Trivago started the Trivago Weekend in the USA and Great Britain in April.
However, in April the company announced a partnership with TUI Group’s Musement division to bring a new activity booking feature to its website. The agreement reportedly gives users in the US, UK, Russia and 11 European countries access to 55,000 excursions, activities and attractions in 140 countries.
The company then followed suit with Trivago Weekend in the USA and Great Britain. The new product offers accommodations and experience content close to users’ homes “in direct response to travel restrictions imposed by the pandemic,” the company said.
As an example, Hefer said that customers in England may be shown travel products in places like Oxford and Bath rather than much-visited London or more distant destinations in Europe, Asia or America. It will start after Trivago took over Weekend.com in January.
“This local travel trend will continue,” he said. “In the long run, over five to ten years, these things tend to balance each other out and get back to normal, but it will take time.”
Trivago expects a very strong summer, but according to Hefer, international travel will recover faster in the rest of the industry.
In the meantime, there is a chance the company can help and benefit from building a new market as less visited destinations adapt to new demand.
“It’s a great opportunity because if you actually improve this new offering with additional volume, you may even be able to capture more demand over the long term,” Hefer said, pointing to the classic chicken-or-egg dilemma facing smaller goals .
“If you don’t have great hotels and attractions, you don’t get any visitors, but now you’re at least getting some volume tailwind,” he said. “The goals that take advantage of this opportunity can improve their competitiveness.”
Trivago has more innovations in the pipeline.
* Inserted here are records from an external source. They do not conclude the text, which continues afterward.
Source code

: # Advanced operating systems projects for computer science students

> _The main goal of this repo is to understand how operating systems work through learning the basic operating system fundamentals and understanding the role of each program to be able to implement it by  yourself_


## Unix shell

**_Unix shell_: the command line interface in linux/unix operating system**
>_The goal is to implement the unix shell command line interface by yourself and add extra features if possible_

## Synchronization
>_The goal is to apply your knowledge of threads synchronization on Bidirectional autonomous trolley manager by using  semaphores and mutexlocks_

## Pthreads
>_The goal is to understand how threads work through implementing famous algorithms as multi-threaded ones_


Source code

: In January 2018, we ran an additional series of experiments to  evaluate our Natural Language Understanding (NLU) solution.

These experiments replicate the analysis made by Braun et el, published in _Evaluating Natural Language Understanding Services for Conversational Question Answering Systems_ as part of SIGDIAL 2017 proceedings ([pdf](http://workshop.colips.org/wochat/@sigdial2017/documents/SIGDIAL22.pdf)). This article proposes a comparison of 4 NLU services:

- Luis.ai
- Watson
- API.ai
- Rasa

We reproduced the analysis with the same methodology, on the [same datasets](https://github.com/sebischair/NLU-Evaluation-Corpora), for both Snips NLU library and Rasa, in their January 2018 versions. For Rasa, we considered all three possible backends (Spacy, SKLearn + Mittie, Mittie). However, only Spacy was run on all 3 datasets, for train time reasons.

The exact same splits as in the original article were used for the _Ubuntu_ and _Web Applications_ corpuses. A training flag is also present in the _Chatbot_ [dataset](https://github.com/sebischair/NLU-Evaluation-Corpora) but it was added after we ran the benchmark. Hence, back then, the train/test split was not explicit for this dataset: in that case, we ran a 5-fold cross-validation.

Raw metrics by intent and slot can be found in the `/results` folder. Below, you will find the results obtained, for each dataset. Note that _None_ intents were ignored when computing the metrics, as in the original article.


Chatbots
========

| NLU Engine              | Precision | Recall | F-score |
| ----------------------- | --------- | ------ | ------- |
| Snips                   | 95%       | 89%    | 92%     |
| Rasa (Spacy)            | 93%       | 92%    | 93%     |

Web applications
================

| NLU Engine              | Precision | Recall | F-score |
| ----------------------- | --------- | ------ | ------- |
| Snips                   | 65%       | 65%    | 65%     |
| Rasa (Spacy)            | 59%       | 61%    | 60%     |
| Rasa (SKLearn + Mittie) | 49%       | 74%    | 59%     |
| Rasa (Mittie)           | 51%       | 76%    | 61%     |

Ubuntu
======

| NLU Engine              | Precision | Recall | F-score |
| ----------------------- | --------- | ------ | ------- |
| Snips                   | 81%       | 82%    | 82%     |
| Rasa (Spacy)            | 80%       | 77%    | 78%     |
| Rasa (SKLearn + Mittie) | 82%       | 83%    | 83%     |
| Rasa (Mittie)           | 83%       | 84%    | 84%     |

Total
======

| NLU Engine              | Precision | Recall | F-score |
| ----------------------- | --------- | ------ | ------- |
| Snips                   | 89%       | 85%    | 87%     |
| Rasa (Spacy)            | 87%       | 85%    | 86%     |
Hefer said he wanted to increase the number of “touchpoints” with users, get them more involved with additional website features, and try out new marketing ideas.
“The fundamental direction we’re taking is that the most important strategic opportunity for travel companies is to stay relevant at a time when customers aren’t traveling,” he said. “We want to be relevant 12 months of the year, and for that you need more features and a wider range of communication channels.
“The main focus of the pandemic was for us to prepare for a push in this direction.”